Te llueve en la vida

Se muere Antonio Caballero. Quién lo iba a decir. Descubrí tarde que recorría la Séptima Avenida de Bogotá como yo la hubiera recorrido de no ser porque miraba de reojo, no fuera que alguien se diera cuenta de que yo era un bobo extranjero dando papaya con mi habladito español. «Sin Remedio» es la Divina Comedia de Bogotá y la conversión del coronel Aureliano Buendía en un coronel de verdad, realista y no de magia. Si sólo fuera capaz de escribir un libro como «Sin Remedio»…

A los muertos se les llora. Hay quien los denigra. Pero, sobre todo, a Antonio Caballero se le llora. Descubrí muy tardíamente que el columnista más reputado de Colombia había sido amigo de Juan Tomás de Salas, el dueño de Cambio16, y que eso le llevó a pasar mucho tiempo en España. O que, curiosamente, ya estuvo de muy joven: como mi papá y el doctor Piernavieja, estudió en el Ramiro de Maeztu. En la calle Serrano, que es más o menos una equivalencia de la Séptima Avenida.

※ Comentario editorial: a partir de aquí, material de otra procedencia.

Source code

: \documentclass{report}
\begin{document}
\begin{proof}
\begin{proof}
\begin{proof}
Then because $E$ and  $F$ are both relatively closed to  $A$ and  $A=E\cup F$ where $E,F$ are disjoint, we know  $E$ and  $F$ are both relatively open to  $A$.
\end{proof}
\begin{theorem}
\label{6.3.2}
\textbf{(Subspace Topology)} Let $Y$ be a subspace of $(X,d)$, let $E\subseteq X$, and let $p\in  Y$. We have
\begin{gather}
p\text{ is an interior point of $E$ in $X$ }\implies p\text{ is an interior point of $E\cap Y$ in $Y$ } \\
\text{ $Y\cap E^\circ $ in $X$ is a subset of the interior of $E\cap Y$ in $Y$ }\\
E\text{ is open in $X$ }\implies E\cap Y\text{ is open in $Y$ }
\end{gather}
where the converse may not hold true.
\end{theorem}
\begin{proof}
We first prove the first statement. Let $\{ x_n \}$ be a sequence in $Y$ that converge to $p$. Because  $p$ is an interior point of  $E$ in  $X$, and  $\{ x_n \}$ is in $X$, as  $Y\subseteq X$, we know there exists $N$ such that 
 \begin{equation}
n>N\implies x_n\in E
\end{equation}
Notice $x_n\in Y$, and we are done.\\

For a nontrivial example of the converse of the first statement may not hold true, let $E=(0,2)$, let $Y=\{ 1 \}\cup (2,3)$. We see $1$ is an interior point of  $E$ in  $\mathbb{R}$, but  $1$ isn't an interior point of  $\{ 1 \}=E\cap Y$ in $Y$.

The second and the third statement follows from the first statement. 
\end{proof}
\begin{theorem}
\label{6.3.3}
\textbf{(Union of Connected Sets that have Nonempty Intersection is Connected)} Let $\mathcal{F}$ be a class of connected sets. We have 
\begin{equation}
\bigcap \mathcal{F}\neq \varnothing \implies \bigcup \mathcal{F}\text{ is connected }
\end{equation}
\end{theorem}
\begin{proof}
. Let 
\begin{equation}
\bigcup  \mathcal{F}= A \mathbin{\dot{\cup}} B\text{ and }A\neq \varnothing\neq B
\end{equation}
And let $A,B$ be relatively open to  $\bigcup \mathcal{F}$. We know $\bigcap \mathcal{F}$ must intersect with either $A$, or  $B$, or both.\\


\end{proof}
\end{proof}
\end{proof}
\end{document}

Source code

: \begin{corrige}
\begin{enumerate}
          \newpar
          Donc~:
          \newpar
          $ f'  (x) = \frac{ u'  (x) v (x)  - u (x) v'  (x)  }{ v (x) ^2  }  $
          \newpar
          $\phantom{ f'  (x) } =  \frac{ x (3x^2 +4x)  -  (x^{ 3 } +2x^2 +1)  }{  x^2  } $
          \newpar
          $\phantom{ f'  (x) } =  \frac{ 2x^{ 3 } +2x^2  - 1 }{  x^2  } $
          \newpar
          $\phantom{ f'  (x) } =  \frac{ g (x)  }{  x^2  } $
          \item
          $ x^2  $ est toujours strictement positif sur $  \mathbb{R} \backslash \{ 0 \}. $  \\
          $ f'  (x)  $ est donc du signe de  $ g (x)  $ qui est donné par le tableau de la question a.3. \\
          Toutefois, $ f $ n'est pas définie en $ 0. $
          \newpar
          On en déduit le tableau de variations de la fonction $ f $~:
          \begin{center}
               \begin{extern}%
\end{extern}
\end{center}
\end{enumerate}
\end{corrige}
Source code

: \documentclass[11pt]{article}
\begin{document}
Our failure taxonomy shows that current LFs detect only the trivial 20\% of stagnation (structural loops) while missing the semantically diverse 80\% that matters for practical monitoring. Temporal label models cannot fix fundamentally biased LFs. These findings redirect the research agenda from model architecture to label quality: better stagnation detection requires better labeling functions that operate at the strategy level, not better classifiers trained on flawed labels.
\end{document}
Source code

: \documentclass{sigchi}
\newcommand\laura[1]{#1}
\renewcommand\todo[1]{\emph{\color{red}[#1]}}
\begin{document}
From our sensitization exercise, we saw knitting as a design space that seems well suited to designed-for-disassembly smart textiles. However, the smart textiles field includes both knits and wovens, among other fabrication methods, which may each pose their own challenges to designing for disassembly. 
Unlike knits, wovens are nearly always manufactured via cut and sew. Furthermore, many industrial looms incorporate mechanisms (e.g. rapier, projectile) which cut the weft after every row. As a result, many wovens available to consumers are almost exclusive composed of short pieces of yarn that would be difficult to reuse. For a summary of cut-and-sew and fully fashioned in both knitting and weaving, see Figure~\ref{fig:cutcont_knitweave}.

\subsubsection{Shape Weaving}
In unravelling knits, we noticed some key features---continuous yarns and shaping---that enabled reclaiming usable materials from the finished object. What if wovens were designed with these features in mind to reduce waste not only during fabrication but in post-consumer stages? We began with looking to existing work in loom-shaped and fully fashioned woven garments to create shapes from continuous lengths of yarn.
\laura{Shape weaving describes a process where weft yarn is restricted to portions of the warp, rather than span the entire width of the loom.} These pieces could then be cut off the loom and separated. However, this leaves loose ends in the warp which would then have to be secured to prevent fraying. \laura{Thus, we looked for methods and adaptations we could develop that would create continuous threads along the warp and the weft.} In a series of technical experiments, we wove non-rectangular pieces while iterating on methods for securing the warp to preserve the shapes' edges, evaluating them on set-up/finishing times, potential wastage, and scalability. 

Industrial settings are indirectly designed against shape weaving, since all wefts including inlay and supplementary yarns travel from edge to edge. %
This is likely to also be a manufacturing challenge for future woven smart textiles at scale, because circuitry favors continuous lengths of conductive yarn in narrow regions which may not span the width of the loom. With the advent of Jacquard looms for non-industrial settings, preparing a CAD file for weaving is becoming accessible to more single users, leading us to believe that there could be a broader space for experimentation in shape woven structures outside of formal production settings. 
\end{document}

En las lágrimas del luto se describen los imperativos éticos de Caballero: cuando la revista Semana es tomada al asalto por una periodista sin la calma ni el talento literario de Caballero como es Vicky Dávila, él se marcha a otro lado. Dávila es una señora que parece designada para dar mayor gloria a un ex-presidente al que (dice él) le engañaban los soldados cuando disfrazaban a inocentes con botas de culpable: los mataban para aumentar con pluses la paga. Se van más y él es de los que se van sin que nadie se lo pida.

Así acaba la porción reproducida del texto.